- EXERCISE DIRECTIONS -
Every record must be given again word for word; no picture belongs in the copy.

- DATASET RECORDS -
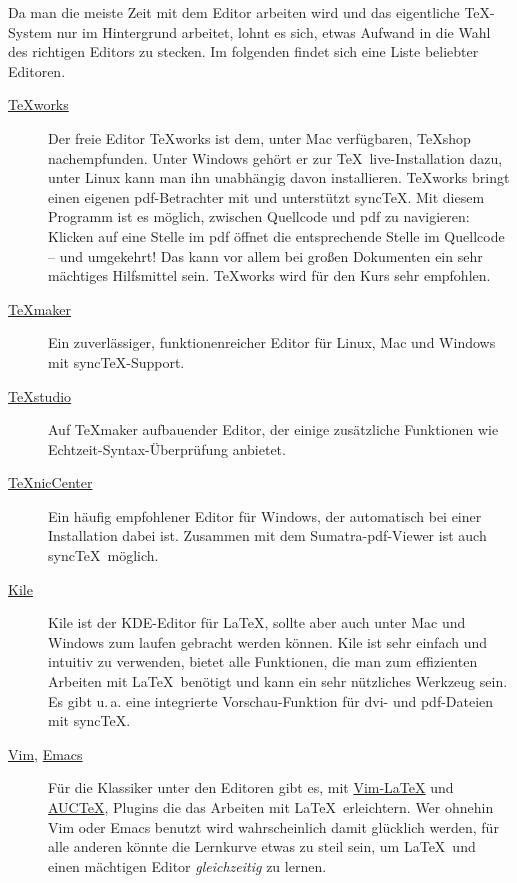 \documentclass[
	vorläufig=false, 
	datum=2021-10-20,
	titel=Installationshinweise,
]{../tex/latexkurs-exercise}
\begin{document}
Da man die meiste Zeit mit dem Editor arbeiten wird und das eigentliche \TeX-System nur im Hintergrund arbeitet, lohnt es sich, etwas Aufwand in die Wahl des richtigen Editors zu stecken. Im folgenden findet sich eine Liste beliebter Editoren.

\begin{description}
\item[\href{http://www.tug.org/texworks/}{\TeX works}]
Der freie Editor {\TeX works} ist dem, unter Mac verfügbaren, \TeX shop nachempfunden. Unter Windows gehört er zur \TeX\ live-Installation dazu, unter Linux kann man ihn unabhängig davon installieren. \TeX works bringt einen eigenen pdf-Betrachter mit und unterstützt sync\TeX. Mit diesem Programm ist es möglich, zwischen Quellcode und pdf zu navigieren: Klicken auf eine Stelle im pdf öffnet die entsprechende Stelle im Quellcode – und umgekehrt! Das kann vor allem bei großen Dokumenten ein sehr mächtiges Hilfsmittel sein. \TeX works wird für den Kurs sehr empfohlen.

\item[\href{http://www.xm1math.net/texmaker/}{TeXmaker}]
Ein zuverlässiger, funktionenreicher Editor für Linux, Mac und Windows mit sync\TeX-Support.

\item[\href{http://texstudio.sourceforge.net/}{\TeX studio}]
Auf TeXmaker aufbauender Editor, der einige zusätzliche Funktionen wie Echtzeit-Syntax-Überprüfung anbietet.

\item[\href{http://www.texniccenter.org/}{\TeX nicCenter}]
Ein häufig empfohlener Editor für Windows, der automatisch bei einer \-Installation dabei ist. Zusammen mit dem Sumatra-pdf-Viewer ist auch sync\TeX\ möglich.

\item[\href{http://kile.sourceforge.net/}{Kile}]
Kile ist der KDE-Editor für \LaTeX, sollte aber auch unter Mac und Windows zum laufen gebracht werden können. Kile ist sehr einfach und intuitiv zu verwenden, bietet alle Funktionen, die man zum effizienten Arbeiten mit \LaTeX\ benötigt und kann ein sehr nützliches Werkzeug sein. Es gibt u.\,a. eine integrierte Vorschau-Funktion für dvi- und pdf-Dateien mit sync\TeX.

\item[\href{http://www.vim.org/}{Vim}, \href{http://www.gnu.org/software/emacs}{Emacs}]
Für die Klassiker unter den Editoren gibt es, mit \href{http://vim-latex.sourceforge.net/}{Vim-LaTeX} und \href{http://www.gnu.org/software/auctex/}{AUC\TeX}, Plugins die das Arbeiten mit \LaTeX\ erleichtern. Wer ohnehin Vim oder Emacs benutzt wird wahrscheinlich damit glücklich werden, für alle anderen könnte die Lernkurve etwas zu steil sein, um \LaTeX\ und einen mächtigen Editor \emph{gleichzeitig} zu lernen.


\end{description}
\end{document}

- SOLUTION -
 \documentclass[
	vorläufig=false, 
	datum=2021-10-20,
	titel=Installationshinweise,
]{../tex/latexkurs-exercise}
\begin{document}
Da man die meiste Zeit mit dem Editor arbeiten wird und das eigentliche \TeX-System nur im Hintergrund arbeitet, lohnt es sich, etwas Aufwand in die Wahl des richtigen Editors zu stecken. Im folgenden findet sich eine Liste beliebter Editoren.

\begin{description}
\item[\href{http://www.tug.org/texworks/}{\TeX works}]
Der freie Editor {\TeX works} ist dem, unter Mac verfügbaren, \TeX shop nachempfunden. Unter Windows gehört er zur \TeX\ live-Installation dazu, unter Linux kann man ihn unabhängig davon installieren. \TeX works bringt einen eigenen pdf-Betrachter mit und unterstützt sync\TeX. Mit diesem Programm ist es möglich, zwischen Quellcode und pdf zu navigieren: Klicken auf eine Stelle im pdf öffnet die entsprechende Stelle im Quellcode – und umgekehrt! Das kann vor allem bei großen Dokumenten ein sehr mächtiges Hilfsmittel sein. \TeX works wird für den Kurs sehr empfohlen.

\item[\href{http://www.xm1math.net/texmaker/}{TeXmaker}]
Ein zuverlässiger, funktionenreicher Editor für Linux, Mac und Windows mit sync\TeX-Support.

\item[\href{http://texstudio.sourceforge.net/}{\TeX studio}]
Auf TeXmaker aufbauender Editor, der einige zusätzliche Funktionen wie Echtzeit-Syntax-Überprüfung anbietet.

\item[\href{http://www.texniccenter.org/}{\TeX nicCenter}]
Ein häufig empfohlener Editor für Windows, der automatisch bei einer \-Installation dabei ist. Zusammen mit dem Sumatra-pdf-Viewer ist auch sync\TeX\ möglich.

\item[\href{http://kile.sourceforge.net/}{Kile}]
Kile ist der KDE-Editor für \LaTeX, sollte aber auch unter Mac und Windows zum laufen gebracht werden können. Kile ist sehr einfach und intuitiv zu verwenden, bietet alle Funktionen, die man zum effizienten Arbeiten mit \LaTeX\ benötigt und kann ein sehr nützliches Werkzeug sein. Es gibt u.\,a. eine integrierte Vorschau-Funktion für dvi- und pdf-Dateien mit sync\TeX.

\item[\href{http://www.vim.org/}{Vim}, \href{http://www.gnu.org/software/emacs}{Emacs}]
Für die Klassiker unter den Editoren gibt es, mit \href{http://vim-latex.sourceforge.net/}{Vim-LaTeX} und \href{http://www.gnu.org/software/auctex/}{AUC\TeX}, Plugins die das Arbeiten mit \LaTeX\ erleichtern. Wer ohnehin Vim oder Emacs benutzt wird wahrscheinlich damit glücklich werden, für alle anderen könnte die Lernkurve etwas zu steil sein, um \LaTeX\ und einen mächtigen Editor \emph{gleichzeitig} zu lernen.


\end{description}
\end{document}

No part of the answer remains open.